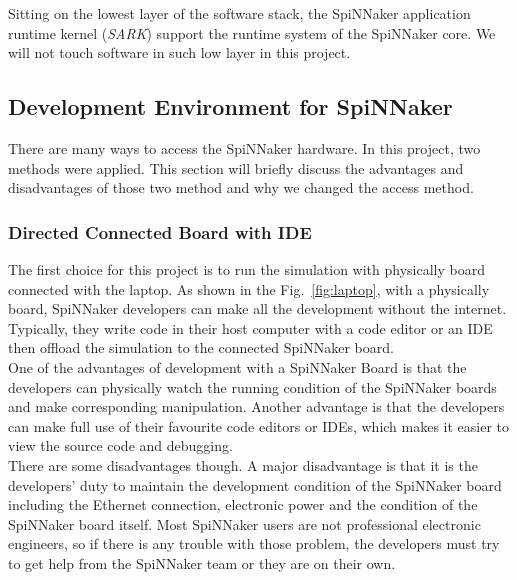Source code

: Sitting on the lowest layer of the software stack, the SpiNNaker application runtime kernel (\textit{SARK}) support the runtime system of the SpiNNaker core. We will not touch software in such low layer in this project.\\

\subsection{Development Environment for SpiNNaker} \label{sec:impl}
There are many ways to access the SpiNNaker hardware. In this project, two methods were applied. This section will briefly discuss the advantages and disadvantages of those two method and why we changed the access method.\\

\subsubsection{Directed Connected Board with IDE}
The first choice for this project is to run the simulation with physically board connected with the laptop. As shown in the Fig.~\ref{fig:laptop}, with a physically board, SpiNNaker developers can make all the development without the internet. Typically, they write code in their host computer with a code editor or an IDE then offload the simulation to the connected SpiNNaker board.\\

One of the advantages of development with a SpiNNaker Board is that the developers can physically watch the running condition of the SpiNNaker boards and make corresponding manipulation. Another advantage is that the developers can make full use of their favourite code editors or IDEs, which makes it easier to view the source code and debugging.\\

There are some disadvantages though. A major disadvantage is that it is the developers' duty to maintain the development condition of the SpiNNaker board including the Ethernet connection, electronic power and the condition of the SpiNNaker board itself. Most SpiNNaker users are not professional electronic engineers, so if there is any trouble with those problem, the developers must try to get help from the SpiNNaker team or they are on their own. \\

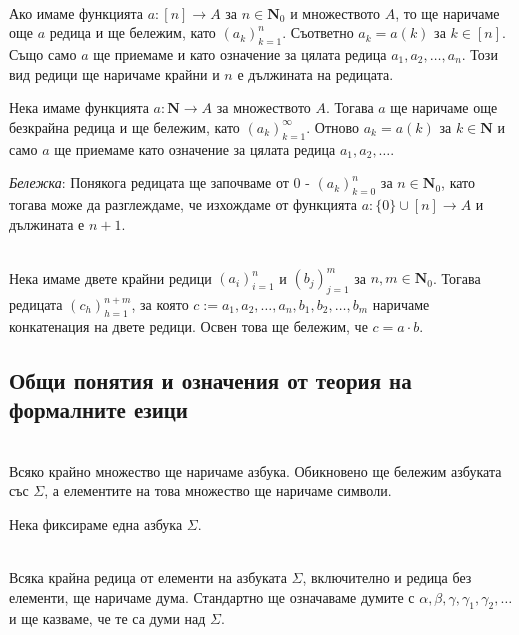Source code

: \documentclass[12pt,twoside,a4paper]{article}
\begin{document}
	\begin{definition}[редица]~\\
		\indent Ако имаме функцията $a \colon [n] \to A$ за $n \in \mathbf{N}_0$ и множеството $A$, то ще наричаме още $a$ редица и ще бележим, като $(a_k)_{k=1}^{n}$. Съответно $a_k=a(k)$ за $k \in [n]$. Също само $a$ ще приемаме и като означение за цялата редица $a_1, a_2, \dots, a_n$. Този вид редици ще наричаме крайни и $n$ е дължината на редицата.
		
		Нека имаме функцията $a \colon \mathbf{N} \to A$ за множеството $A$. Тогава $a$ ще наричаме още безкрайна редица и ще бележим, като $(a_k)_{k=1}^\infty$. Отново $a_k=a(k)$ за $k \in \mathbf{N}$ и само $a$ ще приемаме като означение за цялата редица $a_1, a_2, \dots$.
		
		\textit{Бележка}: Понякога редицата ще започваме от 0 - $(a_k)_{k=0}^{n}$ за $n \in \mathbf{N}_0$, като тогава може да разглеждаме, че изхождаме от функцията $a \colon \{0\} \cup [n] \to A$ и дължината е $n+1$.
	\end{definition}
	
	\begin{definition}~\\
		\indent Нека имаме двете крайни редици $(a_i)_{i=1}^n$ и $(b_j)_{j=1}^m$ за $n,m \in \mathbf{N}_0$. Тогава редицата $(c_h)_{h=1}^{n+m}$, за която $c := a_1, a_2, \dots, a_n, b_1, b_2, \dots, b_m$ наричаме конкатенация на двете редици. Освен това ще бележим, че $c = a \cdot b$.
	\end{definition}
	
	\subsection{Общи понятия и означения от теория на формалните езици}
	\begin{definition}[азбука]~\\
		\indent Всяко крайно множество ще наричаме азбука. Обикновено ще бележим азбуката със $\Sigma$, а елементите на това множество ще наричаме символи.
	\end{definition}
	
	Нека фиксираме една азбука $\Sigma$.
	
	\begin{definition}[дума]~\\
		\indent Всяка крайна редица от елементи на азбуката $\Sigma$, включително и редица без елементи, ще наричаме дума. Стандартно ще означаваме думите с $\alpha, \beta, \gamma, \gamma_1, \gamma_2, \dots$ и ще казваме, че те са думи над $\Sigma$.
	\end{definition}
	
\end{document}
------------------------------------------------------------------------
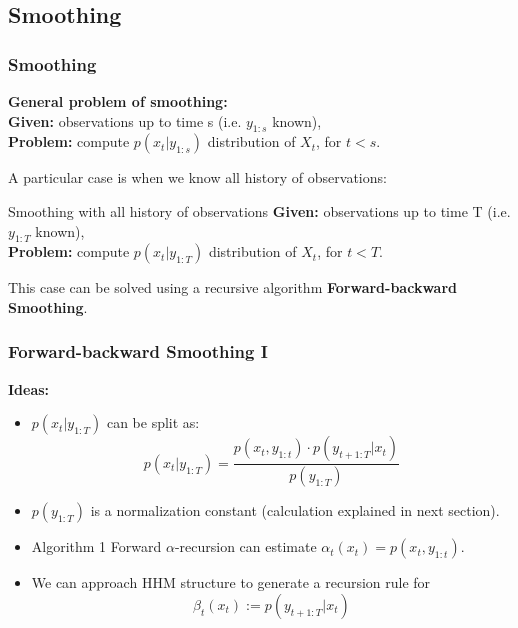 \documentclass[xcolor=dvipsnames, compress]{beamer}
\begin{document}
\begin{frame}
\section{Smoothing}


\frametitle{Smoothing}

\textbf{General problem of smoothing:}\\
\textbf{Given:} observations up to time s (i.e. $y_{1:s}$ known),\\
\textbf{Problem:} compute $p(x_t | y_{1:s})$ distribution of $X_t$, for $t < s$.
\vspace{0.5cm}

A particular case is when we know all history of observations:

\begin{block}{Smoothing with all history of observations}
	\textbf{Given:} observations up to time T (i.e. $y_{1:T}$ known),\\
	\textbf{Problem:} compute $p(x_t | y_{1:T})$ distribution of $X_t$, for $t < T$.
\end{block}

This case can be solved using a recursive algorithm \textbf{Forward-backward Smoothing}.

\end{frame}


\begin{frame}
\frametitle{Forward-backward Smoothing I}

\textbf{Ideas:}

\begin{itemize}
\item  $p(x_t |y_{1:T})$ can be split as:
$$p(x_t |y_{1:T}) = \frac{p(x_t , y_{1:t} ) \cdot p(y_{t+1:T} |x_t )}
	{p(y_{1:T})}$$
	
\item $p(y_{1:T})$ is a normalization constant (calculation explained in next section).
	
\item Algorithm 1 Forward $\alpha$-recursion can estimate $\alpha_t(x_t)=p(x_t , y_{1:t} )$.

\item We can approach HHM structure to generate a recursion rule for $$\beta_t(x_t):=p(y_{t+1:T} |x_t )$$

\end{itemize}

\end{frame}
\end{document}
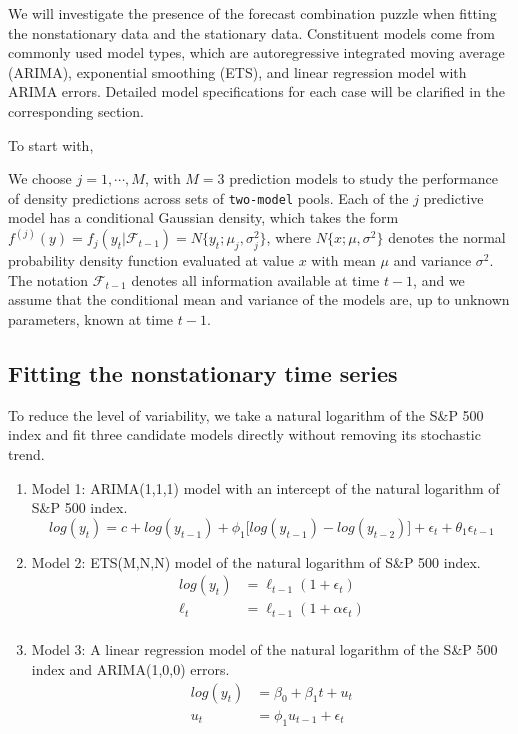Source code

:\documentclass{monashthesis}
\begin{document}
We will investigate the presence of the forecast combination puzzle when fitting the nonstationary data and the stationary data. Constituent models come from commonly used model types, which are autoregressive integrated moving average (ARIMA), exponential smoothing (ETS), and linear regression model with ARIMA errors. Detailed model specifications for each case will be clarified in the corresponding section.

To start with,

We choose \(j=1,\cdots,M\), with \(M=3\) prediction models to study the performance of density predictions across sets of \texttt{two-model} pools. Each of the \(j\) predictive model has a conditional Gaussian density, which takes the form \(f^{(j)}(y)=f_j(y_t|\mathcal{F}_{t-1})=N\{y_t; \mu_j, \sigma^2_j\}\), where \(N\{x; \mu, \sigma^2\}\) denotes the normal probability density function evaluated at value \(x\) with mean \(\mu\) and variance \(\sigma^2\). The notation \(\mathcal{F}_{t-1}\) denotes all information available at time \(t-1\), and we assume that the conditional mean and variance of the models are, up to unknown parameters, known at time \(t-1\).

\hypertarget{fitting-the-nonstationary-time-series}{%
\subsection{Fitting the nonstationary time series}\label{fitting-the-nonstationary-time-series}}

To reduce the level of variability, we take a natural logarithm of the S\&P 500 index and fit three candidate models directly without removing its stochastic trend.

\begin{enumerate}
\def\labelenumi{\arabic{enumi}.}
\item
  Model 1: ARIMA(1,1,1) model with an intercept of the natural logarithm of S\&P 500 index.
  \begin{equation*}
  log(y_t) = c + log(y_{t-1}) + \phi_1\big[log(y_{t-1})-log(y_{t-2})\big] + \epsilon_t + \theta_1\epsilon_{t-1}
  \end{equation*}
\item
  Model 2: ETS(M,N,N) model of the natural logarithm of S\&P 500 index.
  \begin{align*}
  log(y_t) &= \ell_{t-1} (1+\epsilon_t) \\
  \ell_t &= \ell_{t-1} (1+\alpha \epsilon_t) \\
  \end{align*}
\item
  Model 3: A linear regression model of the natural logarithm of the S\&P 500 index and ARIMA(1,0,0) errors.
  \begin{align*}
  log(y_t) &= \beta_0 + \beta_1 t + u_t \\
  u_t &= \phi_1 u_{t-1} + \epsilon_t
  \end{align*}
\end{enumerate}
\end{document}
------------------------------------------------------------------------
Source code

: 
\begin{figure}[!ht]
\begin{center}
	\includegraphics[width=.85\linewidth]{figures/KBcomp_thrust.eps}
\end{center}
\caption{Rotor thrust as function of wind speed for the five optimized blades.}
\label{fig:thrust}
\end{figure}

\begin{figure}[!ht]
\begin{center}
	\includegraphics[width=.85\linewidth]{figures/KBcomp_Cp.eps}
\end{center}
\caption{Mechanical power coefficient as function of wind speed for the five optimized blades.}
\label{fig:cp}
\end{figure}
------------------------------------------------------------------------
EXERCISE BRIEF: Work out how many lines in the material above hold the word "series"; answer with the number only.

COMPLETED EXERCISE: 2